[[ Records open ]]

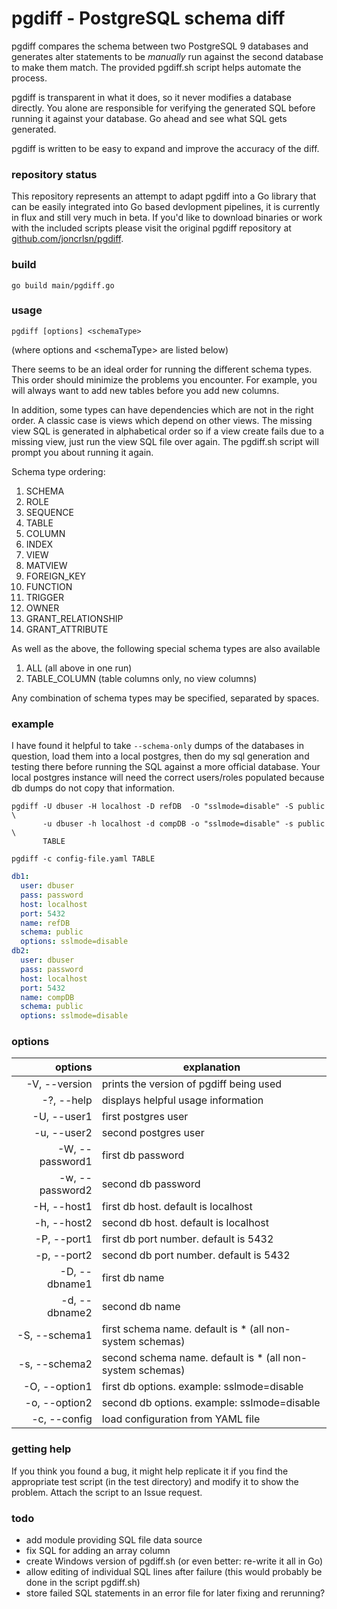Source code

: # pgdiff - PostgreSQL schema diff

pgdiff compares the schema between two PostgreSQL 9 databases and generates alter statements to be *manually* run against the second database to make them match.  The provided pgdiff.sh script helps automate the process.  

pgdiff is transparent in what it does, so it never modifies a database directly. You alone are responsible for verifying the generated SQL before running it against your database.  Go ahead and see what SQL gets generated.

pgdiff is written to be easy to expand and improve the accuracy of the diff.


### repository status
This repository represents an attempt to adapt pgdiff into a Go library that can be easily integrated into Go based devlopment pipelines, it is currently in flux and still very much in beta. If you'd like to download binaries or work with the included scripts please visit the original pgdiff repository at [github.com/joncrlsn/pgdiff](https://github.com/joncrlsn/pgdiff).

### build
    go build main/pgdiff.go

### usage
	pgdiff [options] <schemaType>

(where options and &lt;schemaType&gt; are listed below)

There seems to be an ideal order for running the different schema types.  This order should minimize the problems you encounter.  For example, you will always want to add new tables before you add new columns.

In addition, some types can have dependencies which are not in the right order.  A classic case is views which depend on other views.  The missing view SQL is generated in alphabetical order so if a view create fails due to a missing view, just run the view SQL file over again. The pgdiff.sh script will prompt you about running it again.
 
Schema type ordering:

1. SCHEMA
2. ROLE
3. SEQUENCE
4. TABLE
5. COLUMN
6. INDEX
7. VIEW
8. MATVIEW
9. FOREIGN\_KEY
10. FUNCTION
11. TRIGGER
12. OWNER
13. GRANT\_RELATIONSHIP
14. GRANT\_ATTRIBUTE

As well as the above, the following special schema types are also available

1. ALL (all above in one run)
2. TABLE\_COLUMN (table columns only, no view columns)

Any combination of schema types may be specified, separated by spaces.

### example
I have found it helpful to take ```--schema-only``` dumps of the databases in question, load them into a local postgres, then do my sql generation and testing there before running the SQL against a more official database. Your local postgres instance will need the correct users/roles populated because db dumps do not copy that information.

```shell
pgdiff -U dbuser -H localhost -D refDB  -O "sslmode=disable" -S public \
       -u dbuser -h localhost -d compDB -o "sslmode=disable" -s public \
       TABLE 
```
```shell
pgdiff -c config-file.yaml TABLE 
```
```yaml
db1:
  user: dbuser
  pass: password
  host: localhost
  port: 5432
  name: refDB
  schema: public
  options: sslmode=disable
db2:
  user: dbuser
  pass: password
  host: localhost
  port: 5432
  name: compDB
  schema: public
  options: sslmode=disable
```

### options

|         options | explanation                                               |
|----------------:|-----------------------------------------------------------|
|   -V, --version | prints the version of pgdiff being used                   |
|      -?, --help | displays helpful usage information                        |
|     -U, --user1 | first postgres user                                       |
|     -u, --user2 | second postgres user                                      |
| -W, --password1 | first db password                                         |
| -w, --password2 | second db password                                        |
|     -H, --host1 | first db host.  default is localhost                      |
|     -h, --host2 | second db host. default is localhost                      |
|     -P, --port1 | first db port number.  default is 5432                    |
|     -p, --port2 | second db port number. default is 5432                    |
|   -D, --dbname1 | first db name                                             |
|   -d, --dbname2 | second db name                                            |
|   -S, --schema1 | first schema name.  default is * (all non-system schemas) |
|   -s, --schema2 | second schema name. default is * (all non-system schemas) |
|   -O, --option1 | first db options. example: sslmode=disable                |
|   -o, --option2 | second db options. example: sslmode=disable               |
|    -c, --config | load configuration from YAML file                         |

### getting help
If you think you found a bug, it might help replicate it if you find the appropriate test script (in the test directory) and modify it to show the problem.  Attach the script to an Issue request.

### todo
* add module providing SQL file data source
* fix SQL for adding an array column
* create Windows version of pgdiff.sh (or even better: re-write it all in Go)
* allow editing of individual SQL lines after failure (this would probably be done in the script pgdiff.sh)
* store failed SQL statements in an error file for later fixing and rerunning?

[[ Records closed ]]
[[ Records open ]]

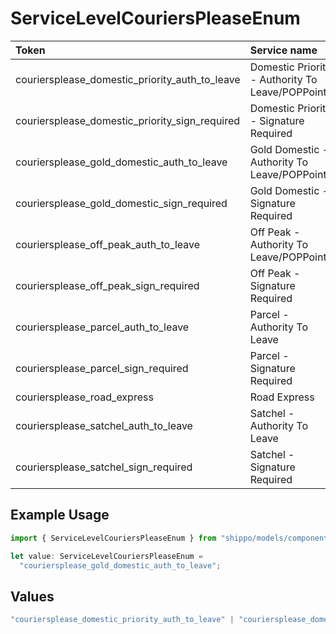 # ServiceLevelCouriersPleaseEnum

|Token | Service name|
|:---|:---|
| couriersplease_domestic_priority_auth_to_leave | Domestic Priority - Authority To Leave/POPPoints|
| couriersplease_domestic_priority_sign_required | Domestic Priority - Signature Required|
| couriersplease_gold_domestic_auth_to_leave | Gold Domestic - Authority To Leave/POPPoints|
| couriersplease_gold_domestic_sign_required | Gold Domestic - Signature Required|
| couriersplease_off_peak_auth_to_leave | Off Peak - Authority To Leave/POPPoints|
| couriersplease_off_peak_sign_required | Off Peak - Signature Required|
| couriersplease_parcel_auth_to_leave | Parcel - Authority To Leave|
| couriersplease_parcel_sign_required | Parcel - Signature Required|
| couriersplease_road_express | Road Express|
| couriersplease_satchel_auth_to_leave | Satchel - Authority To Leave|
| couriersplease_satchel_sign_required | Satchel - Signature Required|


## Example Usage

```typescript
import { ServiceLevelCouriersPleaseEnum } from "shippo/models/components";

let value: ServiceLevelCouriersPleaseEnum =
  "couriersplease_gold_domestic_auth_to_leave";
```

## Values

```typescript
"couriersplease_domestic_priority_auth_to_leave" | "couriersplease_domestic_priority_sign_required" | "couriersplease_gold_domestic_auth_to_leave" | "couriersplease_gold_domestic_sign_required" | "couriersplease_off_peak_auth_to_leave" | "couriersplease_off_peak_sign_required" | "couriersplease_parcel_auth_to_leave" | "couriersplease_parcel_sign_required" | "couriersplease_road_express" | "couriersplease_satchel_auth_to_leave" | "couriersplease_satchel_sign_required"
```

[[ Records closed ]]
[[ Records open ]]

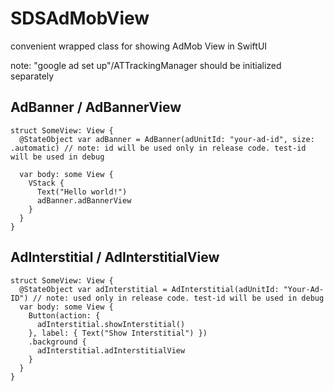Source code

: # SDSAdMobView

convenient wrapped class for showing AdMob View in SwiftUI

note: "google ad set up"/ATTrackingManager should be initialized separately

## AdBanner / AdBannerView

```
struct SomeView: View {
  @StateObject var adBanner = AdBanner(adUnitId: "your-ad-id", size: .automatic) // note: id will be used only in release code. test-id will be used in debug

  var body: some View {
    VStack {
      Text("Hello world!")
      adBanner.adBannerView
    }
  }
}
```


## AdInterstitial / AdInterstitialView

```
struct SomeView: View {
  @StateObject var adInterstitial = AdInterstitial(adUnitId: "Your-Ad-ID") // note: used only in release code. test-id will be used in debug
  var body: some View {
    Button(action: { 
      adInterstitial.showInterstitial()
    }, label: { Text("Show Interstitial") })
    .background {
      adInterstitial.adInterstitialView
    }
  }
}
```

[[ Records closed ]]

Out of the entries, report each line that contains the word "public".

> _Completed task_:
pgdiff -U dbuser -H localhost -D refDB  -O "sslmode=disable" -S public \
       -u dbuser -h localhost -d compDB -o "sslmode=disable" -s public \
  schema: public
  schema: public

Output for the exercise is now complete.